もうそろそろ、『アルトルム王国の病』の章は終わりになります。
多分……後、二話か三話くらいですかね。
それでは、また!
空が白み始めたばかりの早朝。その姫は、ベッドの中で何度も何度も咳き込み、辛そうに瞳を潤ませる。そして、うわ言のように、『父上、父上』と呟く。母を亡くしたばかりの姫には、父親こそが最大の頼れる相手であった。しかし……。
『お前の父親はろくでなしだ』
『お前は捨てられる運命なんだ』
『可哀想に、可哀想に』
『ほら、ナイフをあげるよ』
『復讐しなきゃなぁ』
正体不明の声は言う。姫の父親は、姫を助けてくれないのだと。その声に、姫の瞳はどんどん虚ろなものへと変化する。心が、どす黒く染まっていく。
「ふくしゅ、う……復讐……」
『そうそう、いい子だ』
部屋の外には警護の騎士が待機しているのに、姫の異常を察知することはない。
『ほぉら、ナイフだ。これで、ちゃあんと刺すんだ』
「ごほっ、父上……復讐」
枕元に武骨なナイフが置かれ、少しだけその重みにベッドが沈みこむ。何の特徴もないナイフ。殺傷能力を備えた、重いナイフ。ギラリと鈍く光るそれを視界の端で捉えた姫は、そのナイフへと手を添えようとする。しかし……。
「にゃあっ(そこまでなのだっ)」
突如として聞こえた猫の声に、姫はビクリと動きを止める。そして、その隙にナイフが一瞬にして消えてしまう。
『えっ、猫!? っ、ナイフがっ』
この場に居るはずのない猫の声に、姿の見えない声の主は戸惑うが、すぐにナイフが消えたことに気づいたらしく焦った声に変わる。
「ふふっ、さっさと地に伏せてください」
そして、鈴のように可愛らしい女性の声が響いたかと思えば、何も居ないはずの場所で何かが倒れる音がした。
『ぐあっ、何で、俺の場所が』
「けほっ、えっ? えっ? ごほっごほっ」
事態を飲み込めない姫は困惑するが、次の瞬間バチっという音とともに何かが居るらしい場所に稲妻が走り、一人の黒ずくめの男の姿があらわになる。その男は、後ろ手に何者かに縛り上げられているかのような格好で、地に伏せていた。
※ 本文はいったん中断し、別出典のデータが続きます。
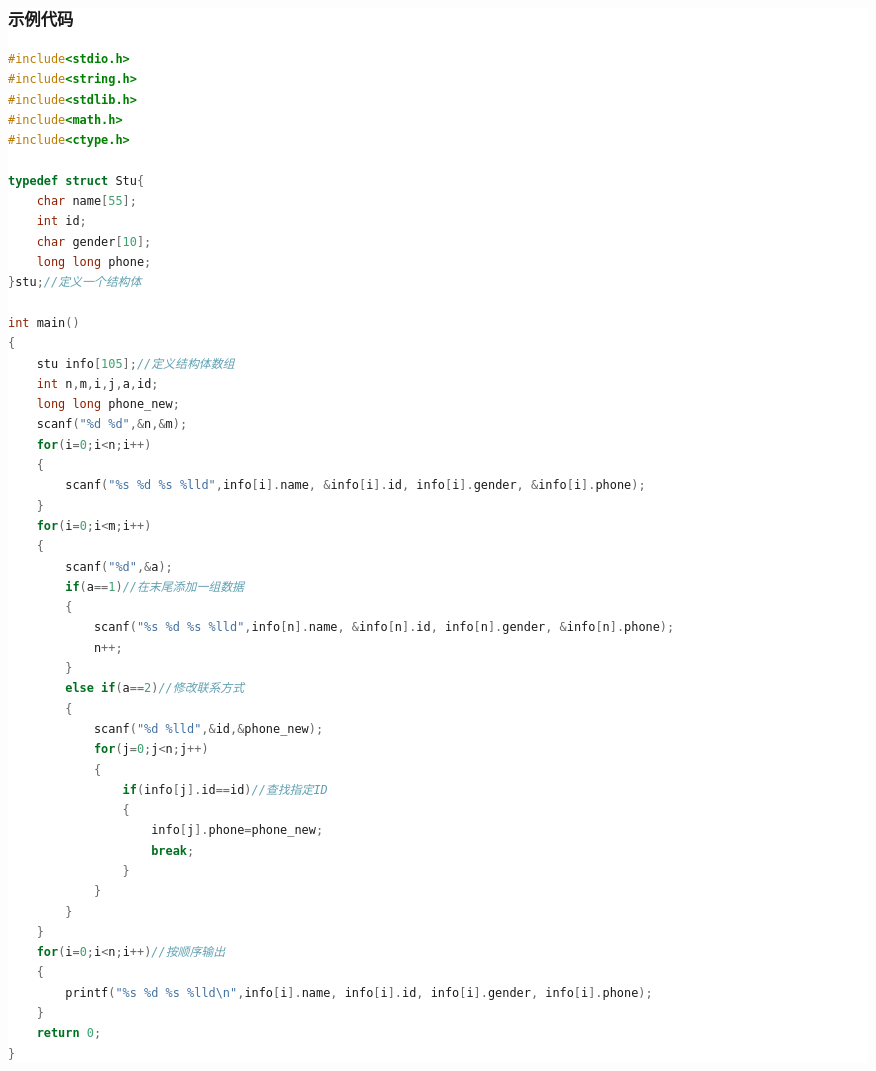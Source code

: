 ### 示例代码

```c
#include<stdio.h>
#include<string.h>
#include<stdlib.h>
#include<math.h>
#include<ctype.h>

typedef struct Stu{
	char name[55];
	int id;
	char gender[10];
	long long phone;
}stu;//定义一个结构体

int main()
{
	stu info[105];//定义结构体数组
	int n,m,i,j,a,id;
	long long phone_new;
	scanf("%d %d",&n,&m);
	for(i=0;i<n;i++)
	{
		scanf("%s %d %s %lld",info[i].name, &info[i].id, info[i].gender, &info[i].phone);
	}
	for(i=0;i<m;i++)
	{
		scanf("%d",&a);
		if(a==1)//在末尾添加一组数据
		{
			scanf("%s %d %s %lld",info[n].name, &info[n].id, info[n].gender, &info[n].phone);
			n++;
		}
		else if(a==2)//修改联系方式
		{
			scanf("%d %lld",&id,&phone_new);
			for(j=0;j<n;j++)
			{
				if(info[j].id==id)//查找指定ID
				{
					info[j].phone=phone_new;
					break;
				}
			}
		}
	}
	for(i=0;i<n;i++)//按顺序输出
	{
		printf("%s %d %s %lld\n",info[i].name, info[i].id, info[i].gender, info[i].phone);
	}
	return 0;
}
```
あまりにも早すぎる展開に、姫がぼんやりとしていると、次はバンっと大きな音を立てて、扉が開かれる。
「サリアっ! 無事かっ!?」
「げほっ、ち、父上?」
その扉の先に居たのは、現アルトルム王国国王、セルバス・フォン・アルトルム。サリアーシャの父親と、数名の護衛騎士達だった。
「この男を捕らえよっ」
「「「はっ」」」
「くっ、こうなればっ、むぐっ!?」
血走った目をした黒ずくめの男は、護衛騎士達によって猿轡をはめられ、連行されていく。恐らく、これから男は拷問にかけられることになるだろう。
「父、上……?」
わけの分からない状況にひたすら困惑する姫は、すがるように父を呼ぶ。そして……。
「サリア、怪我はないか? どこか痛いところはっ? あぁっ、薬を持ってきたから、病に関してはもう大丈夫だからなっ」
心配そうに、自身を見つめる父親に、姫はそれまでの不安や不信が吹き飛ぶのを感じる。
「ち、ち、うえ……はい、はいっ、サリアは、無事です」
「良かった……本当に、良かったっ」
抱き締められる温もりに、姫はツっと涙を流す。
「にゃ(これで一件落着なのだ)」
そうして、姫は……アルトルム王国第一王女、サリアーシャ・フォン・アルトルムは救われたのだった。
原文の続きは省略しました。